Example (based on Embodiment 3).
19 to 22 are perspective views showing a combination of a toothed belt and a toothed pulley to which the third embodiment can be applied. These combinations can also be grasped as a drive transmission device.

  In any of FIGS. 19 to 21, the teeth of the toothed belt 4C are omitted, and the teeth of the toothed pulleys 5C, 5D, and 5E are abbreviated as line segments without considering the twist angle. In FIG. 22, the shape of the tooth is shown in part, and the tooth is abbreviated in the other part.

  In FIG. 19, the toothed belt 4 </ b> C is held by the toothed pulley 5 </ b> C from the inner peripheral side and is engaged by the toothed pulley 5 </ b> D from the outer peripheral side.

  The driving device 1 drives the driving-side toothed pulley 5C. The toothed belt 4C meshing with the toothed pulley 5C not only rotates the driven toothed pulley 5C but also drives the toothed pulley 5D. The toothed pulley 5D functions as an auxiliary pulley that sandwiches the toothed belt 4C together with the toothed pulley 5C.

  The thrust force acting between the toothed pulley 5C and the toothed belt 4C is opposite to the thrust force acting between the toothed pulley 5D and the toothed belt 4C. Therefore, the toothed belt 4C is difficult to come off from the toothed pulley 5C.

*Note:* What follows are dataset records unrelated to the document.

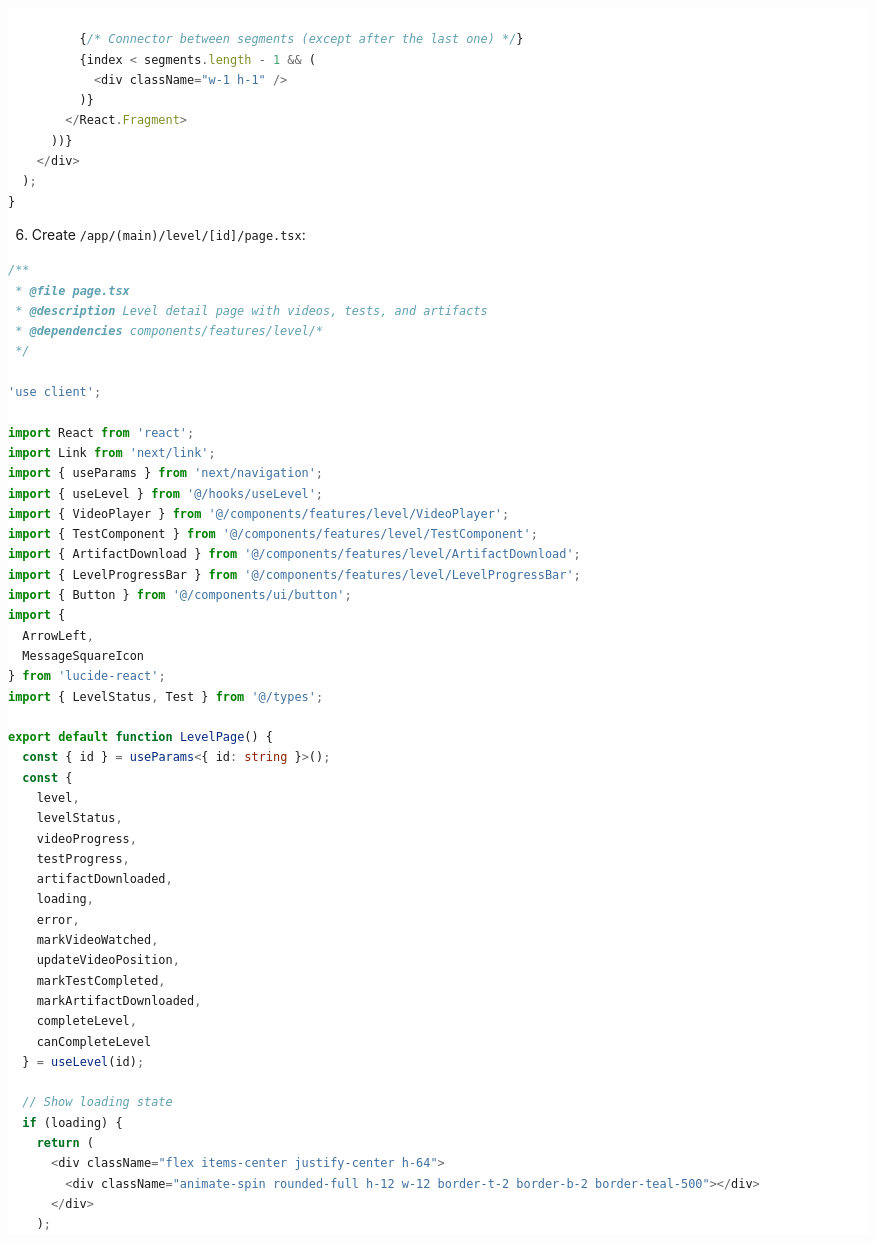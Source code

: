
 ```typescript
          
          {/* Connector between segments (except after the last one) */}
          {index < segments.length - 1 && (
            <div className="w-1 h-1" />
          )}
        </React.Fragment>
      ))}
    </div>
  );
}
```

6. Create `/app/(main)/level/[id]/page.tsx`:

```typescript
/**
 * @file page.tsx
 * @description Level detail page with videos, tests, and artifacts
 * @dependencies components/features/level/*
 */

'use client';

import React from 'react';
import Link from 'next/link';
import { useParams } from 'next/navigation';
import { useLevel } from '@/hooks/useLevel';
import { VideoPlayer } from '@/components/features/level/VideoPlayer';
import { TestComponent } from '@/components/features/level/TestComponent';
import { ArtifactDownload } from '@/components/features/level/ArtifactDownload';
import { LevelProgressBar } from '@/components/features/level/LevelProgressBar';
import { Button } from '@/components/ui/button';
import { 
  ArrowLeft, 
  MessageSquareIcon 
} from 'lucide-react';
import { LevelStatus, Test } from '@/types';

export default function LevelPage() {
  const { id } = useParams<{ id: string }>();
  const { 
    level,
    levelStatus,
    videoProgress,
    testProgress,
    artifactDownloaded,
    loading,
    error,
    markVideoWatched,
    updateVideoPosition,
    markTestCompleted,
    markArtifactDownloaded,
    completeLevel,
    canCompleteLevel
  } = useLevel(id);

  // Show loading state
  if (loading) {
    return (
      <div className="flex items-center justify-center h-64">
        <div className="animate-spin rounded-full h-12 w-12 border-t-2 border-b-2 border-teal-500"></div>
      </div>
    );
```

  The toothed pulley 5D may be provided corresponding to only one of the driving-side toothed pulley 5C and the driven-side toothed pulley 5C. However, from the viewpoint of reducing the thrust force, it is desirable to provide a toothed pulley 5D corresponding to each of the toothed pulleys 5C as illustrated in FIG.

  In FIG. 20, the toothed belt 4C is held by the toothed pulley 5C from the inner periphery side and is engaged by the toothed pulley 5E from the outer periphery side.

  The toothed pulley 5E functions as a tensioner rather than sandwiching the toothed belt 4C together with the toothed pulley 5C like the toothed pulley 5D. Specifically, the toothed pulley 5E is movable in a direction 7 in which the toothed belt 4 is pressed from the outer peripheral side toward a line connecting the pair of toothed pulleys 5C (indicated by a one-dot chain line in the figure). Based on this pressing force, the tension of the toothed belt 4C that circulates between the toothed pulleys 5C is adjusted.

  Similarly to the toothed pulley 5D, the toothed pulley 5E applies a thrust force to the toothed belt 4C in a direction opposite to the toothed pulley 5C. Therefore, the toothed belt 4C is difficult to come off from the toothed pulley 5C.

  In FIG. 21, the toothed belt 4C is held by and meshed with the four toothed pulleys 5C from the inner peripheral side and the toothed pulley 5E from the outer peripheral side.

  When the toothed belt 4C is held by three or more toothed pulleys 5C from the inner peripheral side in this way, it is possible to provide the toothed pulley 5D sandwiching the toothed belt 4C together with the toothed pulley 5C with two teeth. It becomes more difficult than when it is held by the attached pulley 5C (see FIG. 19).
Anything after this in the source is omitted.